ACTIVITY: Pictures aside, write every record out again word for word.

━━━━

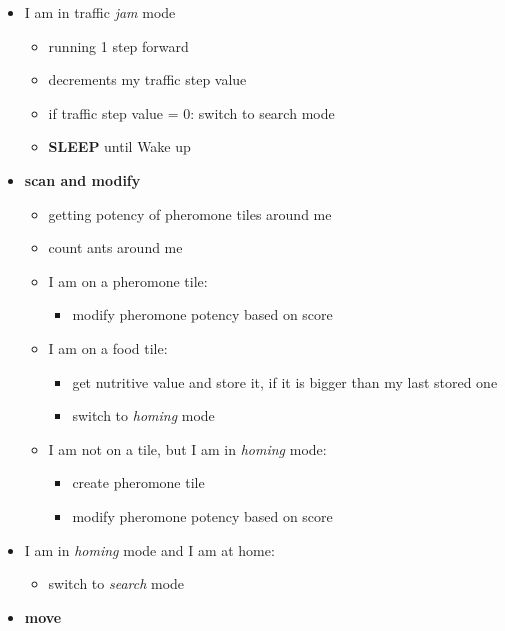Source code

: \begin{itemize}
\tightlist
\item
  I am in traffic \emph{jam} mode

  \begin{itemize}
  \tightlist
  \item
    running 1 step forward
  \item
    decrements my traffic step value
  \item
    if traffic step value = 0: switch to search mode
  \item
    \textbf{SLEEP} until Wake up
  \end{itemize}
\item
  \textbf{scan and modify}

  \begin{itemize}
  \tightlist
  \item
    getting potency of pheromone tiles around me
  \item
    count ants around me
  \item
    I am on a pheromone tile:

    \begin{itemize}
    \tightlist
    \item
      modify pheromone potency based on score
    \end{itemize}
  \item
    I am on a food tile:

    \begin{itemize}
    \tightlist
    \item
      get nutritive value and store it, if it is bigger than my last
      stored one
    \item
      switch to \emph{homing} mode
    \end{itemize}
  \item
    I am not on a tile, but I am in \emph{homing} mode:

    \begin{itemize}
    \tightlist
    \item
      create pheromone tile
    \item
      modify pheromone potency based on score
    \end{itemize}
  \end{itemize}
\item
  I am in \emph{homing} mode and I am at home:

  \begin{itemize}
  \tightlist
  \item
    switch to \emph{search} mode
  \end{itemize}
\item
  \textbf{move}


\end{itemize}
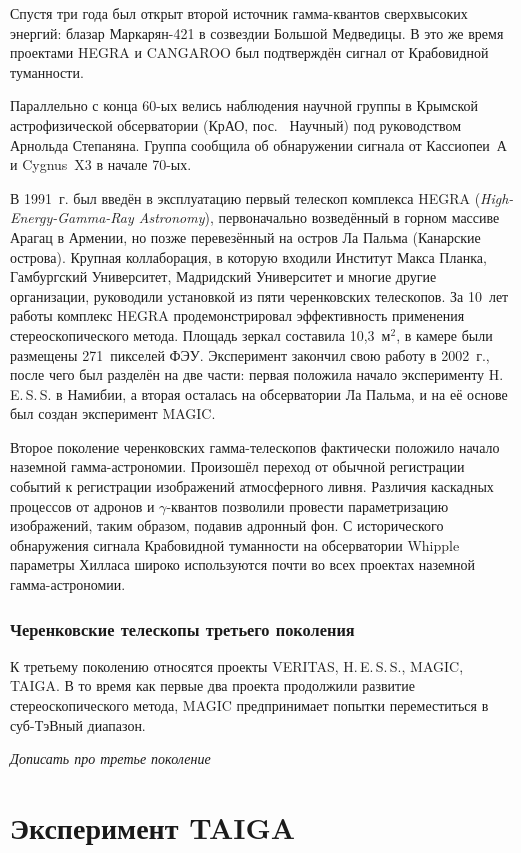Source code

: \documentclass[magd,floatypics,numeref]{msudipl} %
\begin{document}
Спустя три года был открыт второй источник гамма-квантов сверхвысоких энергий: блазар Маркарян-421 в созвездии Большой Медведицы. В это же время проектами HEGRA и CANGAROO был подтверждён сигнал от Крабовидной туманности.

Параллельно с конца 60-ых велись наблюдения научной группы в Крымской астрофизической обсерватории (КрАО, пос.~ Научный) под руководством Арнольда Степаняна.  Группа сообщила об обнаружении сигнала от Кассиопеи~А и Cygnus~X3 в начале 70-ых. 

В 1991~г. был введён в эксплуатацию первый телескоп комплекса HEGRA (\textit{High-Energy-Gamma-Ray Astronomy}), первоначально возведённый в горном массиве Арагац в Армении, но позже перевезённый на остров Ла Пальма (Канарские острова). Крупная коллаборация, в которую входили Институт Макса Планка, Гамбургский Университет, Мадридский Университет и многие другие организации, руководили установкой из пяти черенковских телескопов. За 10~лет работы комплекс HEGRA продемонстрировал эффективность применения стереоскопического метода. Площадь зеркал составила 10,3~$\text{м}^2$, в камере были размещены 271~пикселей ФЭУ. Эксперимент закончил свою работу в 2002~г., после чего был разделён на две части: первая положила начало эксперименту H.\,E.\,S.\,S. в Намибии, а вторая осталась на обсерватории Ла Пальма, и на её основе был создан эксперимент MAGIC. 

Второе поколение черенковских гамма-телескопов фактически положило начало наземной гамма-астрономии. Произошёл переход от обычной регистрации событий к регистрации изображений атмосферного ливня. Различия каскадных процессов от адронов и $\gamma$-квантов позволили провести параметризацию изображений, таким образом, подавив адронный фон. С исторического обнаружения сигнала Крабовидной туманности на обсерватории Whipple параметры Хилласа широко используются почти во всех проектах наземной гамма-астрономии.
\subsection{Черенковские телескопы третьего поколения}
К третьему поколению относятся проекты VERITAS, H.\,E.\,S.\,S., MAGIC, TAIGA. В то время как первые два проекта продолжили развитие стереоскопического метода, MAGIC предпринимает попытки переместиться в суб-ТэВный диапазон. 

\textit{Дописать про третье поколение}
\chapter{Эксперимент TAIGA}
\end{document}
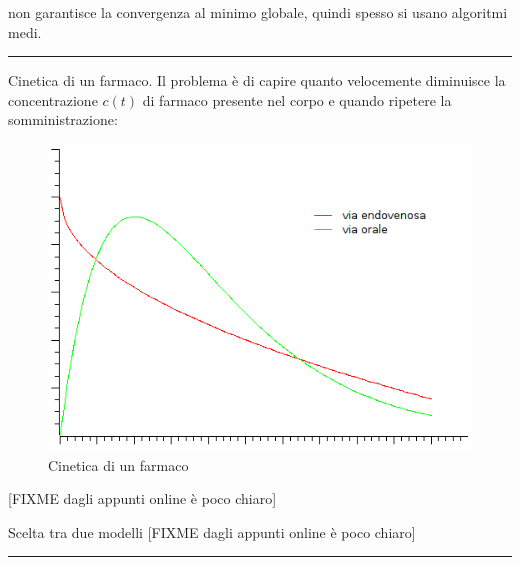 non garantisce la convergenza al minimo globale, quindi spesso si usano algoritmi medi.

\begin{center} \rule{300pt}{1pt} \end{center}
\begin{esempio} %
Cinetica di un farmaco. Il problema è di capire quanto velocemente diminuisce la concentrazione $c(t)$ di farmaco presente nel corpo e quando ripetere la somministrazione:

\begin{figure}[htbp]
  \centering
  \includegraphics[scale=0.6]{img/cineticafarmaco.png}
  \caption{Cinetica di un farmaco\label{fig:cineticafarmaco}}
\end{figure}

[FIXME dagli appunti online è poco chiaro]
\end{esempio}

\begin{esempio} %
Scelta tra due modelli
[FIXME dagli appunti online è poco chiaro]
\end{esempio}
\begin{center} \rule{300pt}{1pt} \end{center}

━━━━

OUTPUT BELOW:
Source code

: \begin{itemize}
\tightlist
\item
  I am in traffic \emph{jam} mode

  \begin{itemize}
  \tightlist
  \item
    running 1 step forward
  \item
    decrements my traffic step value
  \item
    if traffic step value = 0: switch to search mode
  \item
    \textbf{SLEEP} until Wake up
  \end{itemize}
\item
  \textbf{scan and modify}

  \begin{itemize}
  \tightlist
  \item
    getting potency of pheromone tiles around me
  \item
    count ants around me
  \item
    I am on a pheromone tile:

    \begin{itemize}
    \tightlist
    \item
      modify pheromone potency based on score
    \end{itemize}
  \item
    I am on a food tile:

    \begin{itemize}
    \tightlist
    \item
      get nutritive value and store it, if it is bigger than my last
      stored one
    \item
      switch to \emph{homing} mode
    \end{itemize}
  \item
    I am not on a tile, but I am in \emph{homing} mode:

    \begin{itemize}
    \tightlist
    \item
      create pheromone tile
    \item
      modify pheromone potency based on score
    \end{itemize}
  \end{itemize}
\item
  I am in \emph{homing} mode and I am at home:

  \begin{itemize}
  \tightlist
  \item
    switch to \emph{search} mode
  \end{itemize}
\item
  \textbf{move}


\end{itemize}
Source code

: \documentclass[magd,floatypics,numeref]{msudipl} %
\begin{document}
Спустя три года был открыт второй источник гамма-квантов сверхвысоких энергий: блазар Маркарян-421 в созвездии Большой Медведицы. В это же время проектами HEGRA и CANGAROO был подтверждён сигнал от Крабовидной туманности.

Параллельно с конца 60-ых велись наблюдения научной группы в Крымской астрофизической обсерватории (КрАО, пос.~ Научный) под руководством Арнольда Степаняна.  Группа сообщила об обнаружении сигнала от Кассиопеи~А и Cygnus~X3 в начале 70-ых. 

В 1991~г. был введён в эксплуатацию первый телескоп комплекса HEGRA (\textit{High-Energy-Gamma-Ray Astronomy}), первоначально возведённый в горном массиве Арагац в Армении, но позже перевезённый на остров Ла Пальма (Канарские острова). Крупная коллаборация, в которую входили Институт Макса Планка, Гамбургский Университет, Мадридский Университет и многие другие организации, руководили установкой из пяти черенковских телескопов. За 10~лет работы комплекс HEGRA продемонстрировал эффективность применения стереоскопического метода. Площадь зеркал составила 10,3~$\text{м}^2$, в камере были размещены 271~пикселей ФЭУ. Эксперимент закончил свою работу в 2002~г., после чего был разделён на две части: первая положила начало эксперименту H.\,E.\,S.\,S. в Намибии, а вторая осталась на обсерватории Ла Пальма, и на её основе был создан эксперимент MAGIC. 

Второе поколение черенковских гамма-телескопов фактически положило начало наземной гамма-астрономии. Произошёл переход от обычной регистрации событий к регистрации изображений атмосферного ливня. Различия каскадных процессов от адронов и $\gamma$-квантов позволили провести параметризацию изображений, таким образом, подавив адронный фон. С исторического обнаружения сигнала Крабовидной туманности на обсерватории Whipple параметры Хилласа широко используются почти во всех проектах наземной гамма-астрономии.
\subsection{Черенковские телескопы третьего поколения}
К третьему поколению относятся проекты VERITAS, H.\,E.\,S.\,S., MAGIC, TAIGA. В то время как первые два проекта продолжили развитие стереоскопического метода, MAGIC предпринимает попытки переместиться в суб-ТэВный диапазон. 

\textit{Дописать про третье поколение}
\chapter{Эксперимент TAIGA}
\end{document}
 non garantisce la convergenza al minimo globale, quindi spesso si usano algoritmi medi.

\begin{center} \rule{300pt}{1pt} \end{center}
\begin{esempio} %
Cinetica di un farmaco. Il problema è di capire quanto velocemente diminuisce la concentrazione $c(t)$ di farmaco presente nel corpo e quando ripetere la somministrazione:

\begin{figure}[htbp]
  \centering
  \includegraphics[scale=0.6]{img/cineticafarmaco.png}
  \caption{Cinetica di un farmaco\label{fig:cineticafarmaco}}
\end{figure}

[FIXME dagli appunti online è poco chiaro]
\end{esempio}

\begin{esempio} %
Scelta tra due modelli
[FIXME dagli appunti online è poco chiaro]
\end{esempio}
\begin{center} \rule{300pt}{1pt} \end{center}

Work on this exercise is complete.